Which lines of the entries below hold the word "github"? Report each of them.

*Source data:*

■ ■ ■ ■

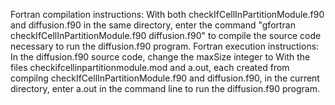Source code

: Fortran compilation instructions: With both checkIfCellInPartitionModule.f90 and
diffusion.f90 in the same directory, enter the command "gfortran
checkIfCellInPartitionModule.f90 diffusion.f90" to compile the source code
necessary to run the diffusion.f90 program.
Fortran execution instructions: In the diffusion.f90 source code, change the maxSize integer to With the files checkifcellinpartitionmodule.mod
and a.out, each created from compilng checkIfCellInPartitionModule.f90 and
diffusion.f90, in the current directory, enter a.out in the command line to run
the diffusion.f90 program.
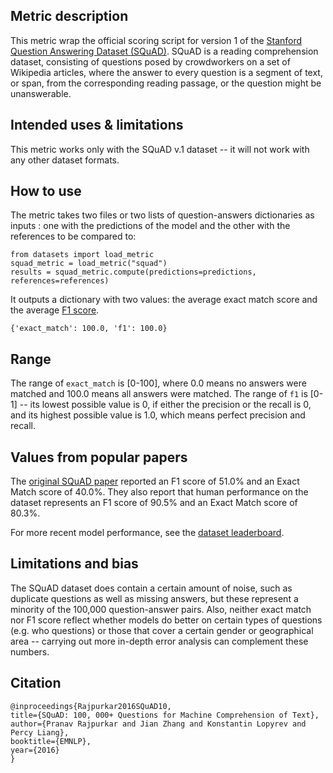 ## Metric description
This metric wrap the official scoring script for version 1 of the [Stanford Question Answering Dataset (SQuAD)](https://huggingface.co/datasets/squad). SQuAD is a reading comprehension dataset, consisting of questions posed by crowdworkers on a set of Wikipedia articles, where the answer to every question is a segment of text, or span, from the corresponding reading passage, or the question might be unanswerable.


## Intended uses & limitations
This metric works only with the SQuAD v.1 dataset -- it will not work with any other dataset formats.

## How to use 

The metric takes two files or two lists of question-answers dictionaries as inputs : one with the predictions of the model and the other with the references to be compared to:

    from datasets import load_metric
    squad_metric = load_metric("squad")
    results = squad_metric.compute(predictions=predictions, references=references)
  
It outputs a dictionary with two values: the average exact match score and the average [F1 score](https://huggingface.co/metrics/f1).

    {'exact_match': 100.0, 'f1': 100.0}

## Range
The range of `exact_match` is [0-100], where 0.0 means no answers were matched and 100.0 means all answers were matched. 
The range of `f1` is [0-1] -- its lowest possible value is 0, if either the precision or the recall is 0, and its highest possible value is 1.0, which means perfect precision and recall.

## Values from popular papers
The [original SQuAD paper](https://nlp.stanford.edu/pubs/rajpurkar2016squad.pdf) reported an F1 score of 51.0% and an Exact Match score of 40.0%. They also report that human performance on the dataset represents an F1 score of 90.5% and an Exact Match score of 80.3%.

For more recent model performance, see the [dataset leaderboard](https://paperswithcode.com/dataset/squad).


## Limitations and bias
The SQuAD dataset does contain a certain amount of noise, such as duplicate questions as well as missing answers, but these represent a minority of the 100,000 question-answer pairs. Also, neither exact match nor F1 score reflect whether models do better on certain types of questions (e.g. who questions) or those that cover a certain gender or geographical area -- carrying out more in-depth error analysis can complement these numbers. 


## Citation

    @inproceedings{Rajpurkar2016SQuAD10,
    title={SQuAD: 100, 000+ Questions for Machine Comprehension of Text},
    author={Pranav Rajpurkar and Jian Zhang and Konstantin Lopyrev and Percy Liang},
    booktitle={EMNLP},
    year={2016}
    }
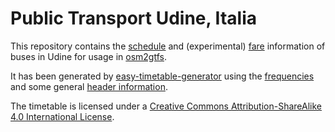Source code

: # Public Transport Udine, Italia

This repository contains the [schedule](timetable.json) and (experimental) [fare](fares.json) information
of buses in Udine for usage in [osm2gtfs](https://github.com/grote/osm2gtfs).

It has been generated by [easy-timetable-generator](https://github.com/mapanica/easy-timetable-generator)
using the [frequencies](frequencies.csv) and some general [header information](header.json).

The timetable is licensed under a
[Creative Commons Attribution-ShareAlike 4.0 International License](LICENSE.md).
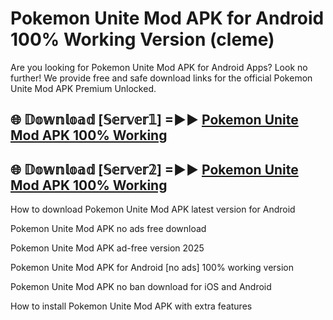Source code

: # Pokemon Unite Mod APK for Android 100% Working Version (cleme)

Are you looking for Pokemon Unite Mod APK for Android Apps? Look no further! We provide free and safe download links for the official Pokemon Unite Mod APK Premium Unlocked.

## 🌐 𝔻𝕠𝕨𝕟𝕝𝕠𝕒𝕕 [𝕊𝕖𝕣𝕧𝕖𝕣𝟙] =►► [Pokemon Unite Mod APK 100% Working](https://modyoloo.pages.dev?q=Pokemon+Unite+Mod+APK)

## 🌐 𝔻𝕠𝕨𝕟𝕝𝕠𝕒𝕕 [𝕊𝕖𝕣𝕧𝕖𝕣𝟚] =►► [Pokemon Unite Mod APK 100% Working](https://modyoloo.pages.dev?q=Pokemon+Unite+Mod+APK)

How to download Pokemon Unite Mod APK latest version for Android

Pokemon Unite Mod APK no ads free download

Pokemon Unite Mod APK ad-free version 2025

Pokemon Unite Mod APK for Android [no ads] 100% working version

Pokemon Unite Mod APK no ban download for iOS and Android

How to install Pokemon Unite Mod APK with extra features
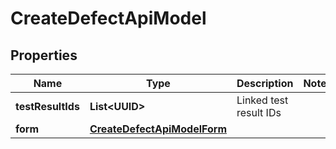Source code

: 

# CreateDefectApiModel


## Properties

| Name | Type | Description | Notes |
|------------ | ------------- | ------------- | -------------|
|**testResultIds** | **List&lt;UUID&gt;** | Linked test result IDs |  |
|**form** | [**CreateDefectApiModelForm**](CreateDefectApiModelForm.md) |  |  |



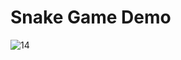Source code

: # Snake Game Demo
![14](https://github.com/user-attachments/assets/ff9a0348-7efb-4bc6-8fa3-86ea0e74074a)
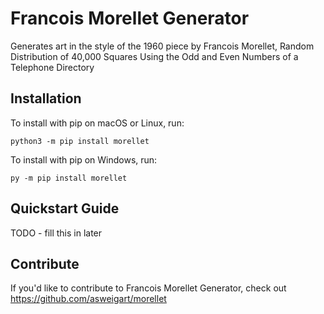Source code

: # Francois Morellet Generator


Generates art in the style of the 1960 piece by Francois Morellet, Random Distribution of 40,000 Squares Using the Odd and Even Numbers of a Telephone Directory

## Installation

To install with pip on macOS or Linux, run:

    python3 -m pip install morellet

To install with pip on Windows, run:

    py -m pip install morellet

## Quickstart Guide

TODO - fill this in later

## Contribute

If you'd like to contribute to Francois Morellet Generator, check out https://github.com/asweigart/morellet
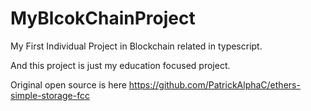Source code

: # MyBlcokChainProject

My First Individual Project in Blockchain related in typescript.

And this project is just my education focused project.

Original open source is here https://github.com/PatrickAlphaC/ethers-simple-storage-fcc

■ ■ ■ ■

*Response box:*
of buses in Udine for usage in [osm2gtfs](https://github.com/grote/osm2gtfs).
It has been generated by [easy-timetable-generator](https://github.com/mapanica/easy-timetable-generator)
![14](https://github.com/user-attachments/assets/ff9a0348-7efb-4bc6-8fa3-86ea0e74074a)
If you'd like to contribute to Francois Morellet Generator, check out https://github.com/asweigart/morellet
Original open source is here https://github.com/PatrickAlphaC/ethers-simple-storage-fcc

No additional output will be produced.